–Getting Timely Agreement On Proposals Is Key Challenge

By Emma Charlton

BRUSSELS (MNI) – While European policymakers are rushing to endorse
plans for increased economic governance, they’re somewhat more shy when
pressed on the details of the plans and when asked to specify what
they’re actually prepared to sign up for.

European Central Bank President Jean-Claude Trichet Thursday backed
a proposal for all European Union countries to submit their budget plans
and key indicators for European peer review before they are finalised
nationally, as part of an EU-wide bid to increase economic governance.

Policymakers hope these plans will shore up confidence in the
Eurozone and the whole European Union and relieve the downward pressure
on the euro being caused by market concerns about high debt and deficit
levels. European Council President Herman Van Rompuy is leading a task
force to outline what should be done.

The task force — which includes representatives from the finance
ministries of all 27 EU states, the ECB and the European Commission —
met for the second time on Monday and announced it had reached broad
agreement on a deal to increase surveillance across all of the European
Union’s 27 member states.

But no sooner had the announcement been made, politicians began
talking at cross purposes over what had actually been agreed.

Now policymakers face a double challenge of overcoming their
differences to forge an actual agreement and overcoming market
skepticism about how well they will be able to do this.

At a press conference following the European Central Bank’s June
monthly meeting on Thursday, Jean-Claude Trichet told reporters the ECB
strongly supports a “formidable” increase in economic governance,
rigorous application of the European Union budget rules, and the
instigation of a common timeline whereby European governments would
submit their budgets for peer review at the same time each year.

“I am, and we all are, supporting stronger governance at the level
of the 27 [EU countries] and the 16 [Eurozone countries],” Trichet said.

“We have to go up to all that the legal framework permits. It is
absolutely of the essence,” the ECB President said.

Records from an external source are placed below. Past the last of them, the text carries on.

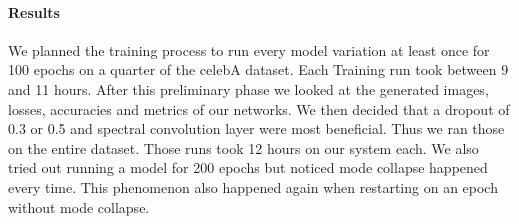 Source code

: \documentclass[12pt, a4paper]{article}
\begin{document}
\paragraph{Results}
We planned the training process to run every model variation at least once for 100 epochs on a quarter of the celebA dataset.
Each Training run took between 9 and 11 hours. After this preliminary phase we looked at the generated images, losses, accuracies and metrics of our networks.
We then decided that a dropout of 0.3 or 0.5 and spectral convolution layer were most beneficial.
Thus we ran those on the entire dataset. Those runs took 12 hours on our system each.
We also tried out running a model for 200 epochs but noticed mode collapse happened every time.
This phenomenon also happened again when restarting on an epoch without mode collapse.
\end{document}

He said the central bank backs budget peer review plans, known as
the European semester proposal.

“In the fiscal area…we are very strongly in favour of the
European semester,” Trichet said, adding that he believed some countries
that had opposed the proposal initially were now in favour of the idea.

The European Commission – the EU’s executive arm – was the first to
propose the “European semester,” an idea which was quickly picked up by
Herman Van Rompuy’s task force and seemingly agreed upon on Monday
night.

“Everybody agreed…on ways and means to review the fiscal
situation of member states at an earlier stage,” Van Rompuy told
reporters after the latest meeting of his task force Monday.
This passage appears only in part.